Asia fared well today despite a distinct lack of liquidity and international flow. Japan has shrugged off shock at its -4% GDP QoQ contraction announced last week as investors take heart from improved manufacturing numbers (first increase since September 2008) and put faith in the-worst-is-over theory. Hong Kong and China both only slightly up (+.4%, +0.3%) as North Korea concern is replaced with gains from commodity plays. An impressive performance from Vietnam has not gone unnoticed by some of the more adventurous investors out there (on good news surrounding inflation coming under control and a link with Japan on treasuries) – the market there now returning close to +34% YTD.
With no US markets today there is little direction for Europe to latch-onto, with those majors that are trading posting losses avg -1%.
Oil and Gold maintain their commodity resurgence, with Oil still above $60/brl and Gold doing well above $952/oz – the commodity story is behind much of the rally in the last few day across those emerging markets skewed to the supply side. Also some article this past weekend suggesting we are in the midst of another timely oil-price-spike, leaning on some quotations by Al-Naimi that after every significant fall in price investment and research and development fall to levels that leave suppliers unprepared for the inevitable return of demand.

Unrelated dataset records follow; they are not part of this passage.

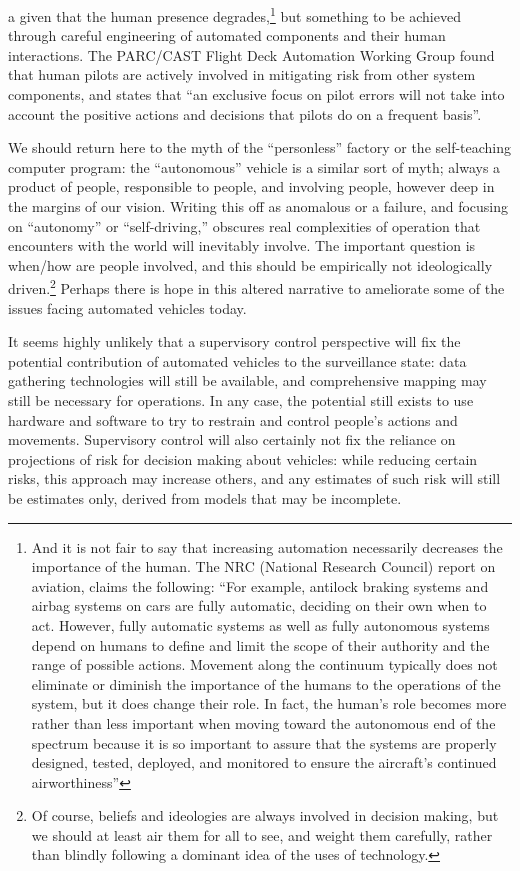 a given that the human presence degrades,\footnote{And it is not fair
  to say that increasing automation necessarily decreases the
  importance of the human. The NRC (National
  Research Council) report on aviation, claims the following: 
``For example, antilock braking systems and airbag systems on cars are
fully automatic, deciding on their own when to act. However, fully
automatic systems as well as fully
autonomous systems depend on humans to define and limit the scope of
their authority and the range of possible actions. Movement along the
continuum typically does not eliminate or diminish the importance
of the humans to the operations of the system, but it does change
their role. In fact, the human's role
becomes more rather than less important when moving toward the
autonomous end of the spectrum
because it is so important to assure that the systems are
properly designed, tested, deployed, and monitored to ensure the
aircraft's continued airworthiness''\cite[p. 14-15]{???-NRCaviation}}
but something to be  
achieved through careful engineering of automated components and their
human interactions. The PARC/CAST Flight Deck Automation Working Group
found that human pilots are actively involved in mitigating risk from
other system components, and states that ``an exclusive focus on pilot
errors will not take into account the positive actions and decisions
that pilots do on a frequent basis''\cite[p. 30]{???-PARC/CAST}. 

We should return here to the myth of the ``personless'' factory or the
self-teaching computer program: the ``autonomous'' vehicle is a
similar sort of myth; always a 
product of people, responsible to people, and involving people,
however deep in the margins of our vision. Writing this off as
anomalous or a failure, and focusing on ``autonomy'' or ``self-driving,''
obscures real complexities of operation that encounters with the world
will inevitably involve. The important question is when/how are people
involved, and this should be empirically not ideologically
driven.\footnote{Of course, beliefs and ideologies are always involved
  in decision making, but we should at least air them for all to see,
  and weight them carefully, rather than blindly following a dominant
  idea of the uses of technology.}
Perhaps there is hope in this altered narrative to ameliorate some of
the issues facing automated vehicles today. 

It seems highly unlikely that a supervisory control perspective will
fix the potential contribution of automated vehicles to the
surveillance state:  data gathering technologies will still be
available, and comprehensive mapping may still be necessary for
operations. In any case, the potential still exists to use hardware
and software to try to restrain and control people's actions and
movements. Supervisory control will also certainly not fix the
reliance on projections of risk for decision making about vehicles:
while reducing certain risks, this approach may increase others, and
any estimates of such risk will still be estimates only, derived from
models that may be incomplete.

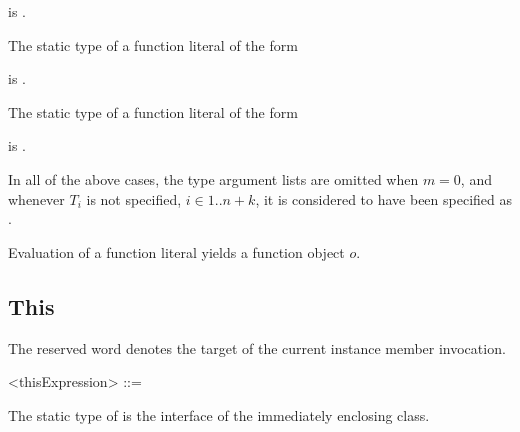 \documentclass[makeidx]{article}
\begin{document}
\noindent
is
.

\LMHash{}%
The static type of a function literal of the form

\noindent
\code{<\TypeParametersStd>}

\noindent
{}

\noindent
is
.

\LMHash{}%
The static type of a function literal of the form

\noindent
\code{<\TypeParametersStd>}

\noindent
{}

\noindent
is
.

\LMHash{}%
In all of the above cases,
the type argument lists are omitted when $m=0$,
and whenever $T_i$ is not specified, $i \in 1 .. n+k$,
it is considered to have been specified as \DYNAMIC{}.

\LMHash{}%
Evaluation of a function literal yields a function object $o$.



\subsection{This}

\LMHash{}%
The reserved word \THIS{} denotes the target of the current instance member invocation.

\begin{grammar}
<thisExpression> ::= \THIS{}
\end{grammar}

\LMHash{}%
The static type of \THIS{} is the interface of the immediately enclosing class.

\end{document}
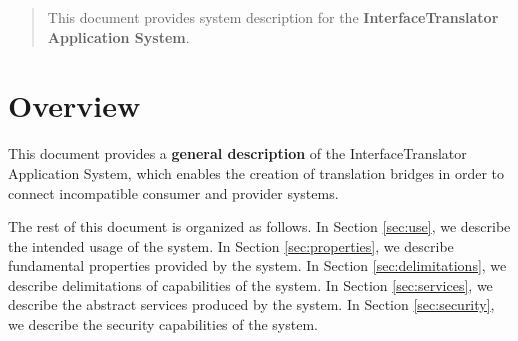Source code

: \documentclass[a4paper]{arrowhead}
\begin{document}
\ArrowheadDate{\today}
\ArrowheadSetup

\begin{center}
  \vspace*{1cm}
  \huge{\arrowtitle}

  \vspace*{0.2cm}
  \LARGE{\arrowtype}
  \vspace*{1cm}

  \vspace*{\fill}


  \vspace*{1cm}
  \vspace*{\fill}

  \begin{abstract}
    This document provides system description for the \textbf{InterfaceTranslator Application System}.
  \end{abstract}

  \vspace*{1cm}

 \end{center}

\newpage

\tableofcontents
\newpage

\section{Overview}
\label{sec:overview}
\color{black}
This document provides a \textbf{general description} of the InterfaceTranslator Application System, which enables the creation of translation bridges in order to connect incompatible consumer and provider systems.

The rest of this document is organized as follows.
In Section \ref{sec:use}, we describe the intended usage of the system.
In Section \ref{sec:properties}, we describe fundamental properties
provided by the system.
In Section \ref{sec:delimitations}, we describe delimitations of capabilities
of the system.
In Section \ref{sec:services}, we describe the abstract services produced by the system.
In Section \ref{sec:security}, we describe the security capabilities
of the system.
\end{document}
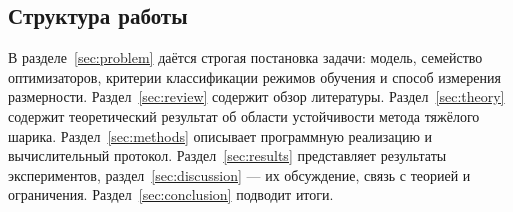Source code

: \subsection{Структура работы}

В разделе~\ref{sec:problem} даётся строгая постановка задачи: модель, семейство
оптимизаторов, критерии классификации режимов обучения и способ измерения
размерности. Раздел~\ref{sec:review} содержит обзор литературы.
Раздел~\ref{sec:theory} содержит теоретический результат об области устойчивости
метода тяжёлого шарика. Раздел~\ref{sec:methods} описывает программную
реализацию и вычислительный протокол. Раздел~\ref{sec:results} представляет
результаты экспериментов, раздел~\ref{sec:discussion} --- их обсуждение,
связь с теорией и ограничения. Раздел~\ref{sec:conclusion} подводит итоги.

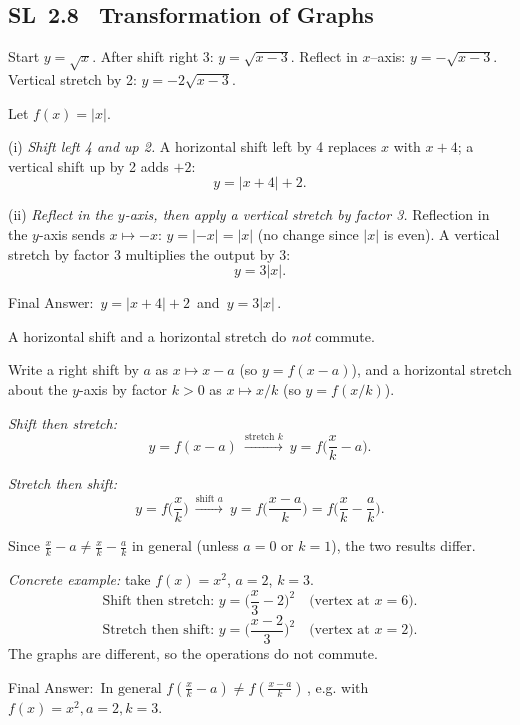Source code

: \documentclass[11pt]{article}
\def\textbf#1{#1}%
\newcommand{\tocsubsection}[1]{\subsection{#1}}
\begin{document}
\tocsubsection{SL 2.8 \; Transformation of Graphs}


\begin{solution}
Start $y=\sqrt{x}$. After shift right 3: $y=\sqrt{x-3}$.
Reflect in $x$–axis: $y=-\sqrt{x-3}$. Vertical stretch by 2: $y=-2\sqrt{x-3}$.
\end{solution}

\begin{solution}
Let \(f(x)=|x|\).

(i) \emph{Shift left 4 and up 2.}  
A horizontal shift left by 4 replaces \(x\) with \(x+4\); a vertical shift up by 2 adds \(+2\):
\[
y=|x+4|+2.
\]

(ii) \emph{Reflect in the \(y\)-axis, then apply a vertical stretch by factor 3.}  
Reflection in the \(y\)-axis sends \(x\mapsto -x\): \(y=|-x|=|x|\) (no change since \(|x|\) is even).  
A vertical stretch by factor \(3\) multiplies the output by \(3\):
\[
y=3|x|.
\]

\textbf{Final Answer:} \(\boxed{\,y=|x+4|+2\,}\) and \(\boxed{\,y=3|x|\,}\).
\end{solution}

\begin{solution}
A horizontal shift and a horizontal stretch do \emph{not} commute.

Write a right shift by \(a\) as \(x\mapsto x-a\) (so \(y=f(x-a)\)), and a horizontal stretch about the \(y\)-axis by factor \(k>0\) as \(x\mapsto x/k\) (so \(y=f(x/k)\)).

\emph{Shift then stretch:}
\[
y=f(x-a)\ \xrightarrow{\text{stretch }k}\ y=f\Big(\frac{x}{k}-a\Big).
\]

\emph{Stretch then shift:}
\[
y=f\Big(\frac{x}{k}\Big)\ \xrightarrow{\text{shift }a}\ y=f\Big(\frac{x-a}{k}\Big)=f\Big(\frac{x}{k}-\frac{a}{k}\Big).
\]

Since \(\frac{x}{k}-a\neq \frac{x}{k}-\frac{a}{k}\) in general (unless \(a=0\) or \(k=1\)), the two results differ.

\emph{Concrete example:} take \(f(x)=x^2\), \(a=2\), \(k=3\).
\[
\text{Shift then stretch: } y=\Big(\frac{x}{3}-2\Big)^2 \quad\text{(vertex at }x=6\text{)}.
\]
\[
\text{Stretch then shift: } y=\Big(\frac{x-2}{3}\Big)^2 \quad\text{(vertex at }x=2\text{)}.
\]
The graphs are different, so the operations do not commute.

\textbf{Final Answer:} \(\boxed{\,\text{In general } f(\tfrac{x}{k}-a)\neq f(\tfrac{x-a}{k})\,}\), e.g. with \(f(x)=x^2,a=2,k=3\).
\end{solution}
\end{document}
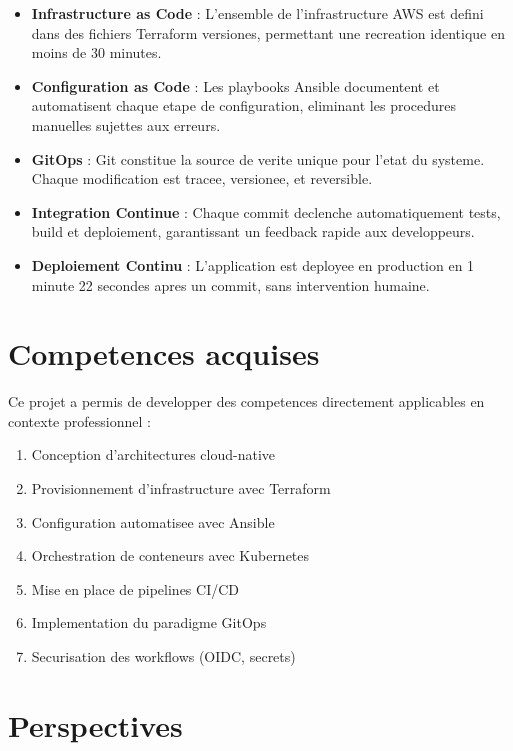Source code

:\documentclass[12pt,a4paper,french]{report}
\begin{document}
\begin{itemize}
    \item \textbf{Infrastructure as Code} : L'ensemble de l'infrastructure AWS est defini dans des fichiers Terraform versiones, permettant une recreation identique en moins de 30 minutes.

    \item \textbf{Configuration as Code} : Les playbooks Ansible documentent et automatisent chaque etape de configuration, eliminant les procedures manuelles sujettes aux erreurs.

    \item \textbf{GitOps} : Git constitue la source de verite unique pour l'etat du systeme. Chaque modification est tracee, versionee, et reversible.

    \item \textbf{Integration Continue} : Chaque commit declenche automatiquement tests, build et deploiement, garantissant un feedback rapide aux developpeurs.

    \item \textbf{Deploiement Continu} : L'application est deployee en production en 1 minute 22 secondes apres un commit, sans intervention humaine.
\end{itemize}

\section{Competences acquises}

Ce projet a permis de developper des competences directement applicables en contexte professionnel :

\begin{enumerate}
    \item Conception d'architectures cloud-native
    \item Provisionnement d'infrastructure avec Terraform
    \item Configuration automatisee avec Ansible
    \item Orchestration de conteneurs avec Kubernetes
    \item Mise en place de pipelines CI/CD
    \item Implementation du paradigme GitOps
    \item Securisation des workflows (OIDC, secrets)
\end{enumerate}

\section{Perspectives}
\end{document}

One observation over the weekend – the criticism of the UAE’s u-turn over the GCC central bank and monetary policy debacle as scrutinised in the foreign press seemed to understand clearly the point that the UAE felt slightly undone by the show of force by Saudi – but it has been long known that the likes of Qatar and Dubai are hoping to become the region’s major financial centre. What some don’t understand is why the UAE is making such a fuss when clearly the region’s financial hub is not always where a region’s central bank is – the ECB is not Europe’s major financial hub now is it? London has continued to provide the most attractive location for international fund managers and the like, so why would it be assumed immediately that Riyadh would take the mantle? – smacks of an excuse to simply delay even further a monetary association that has never looked particularly likely anyway.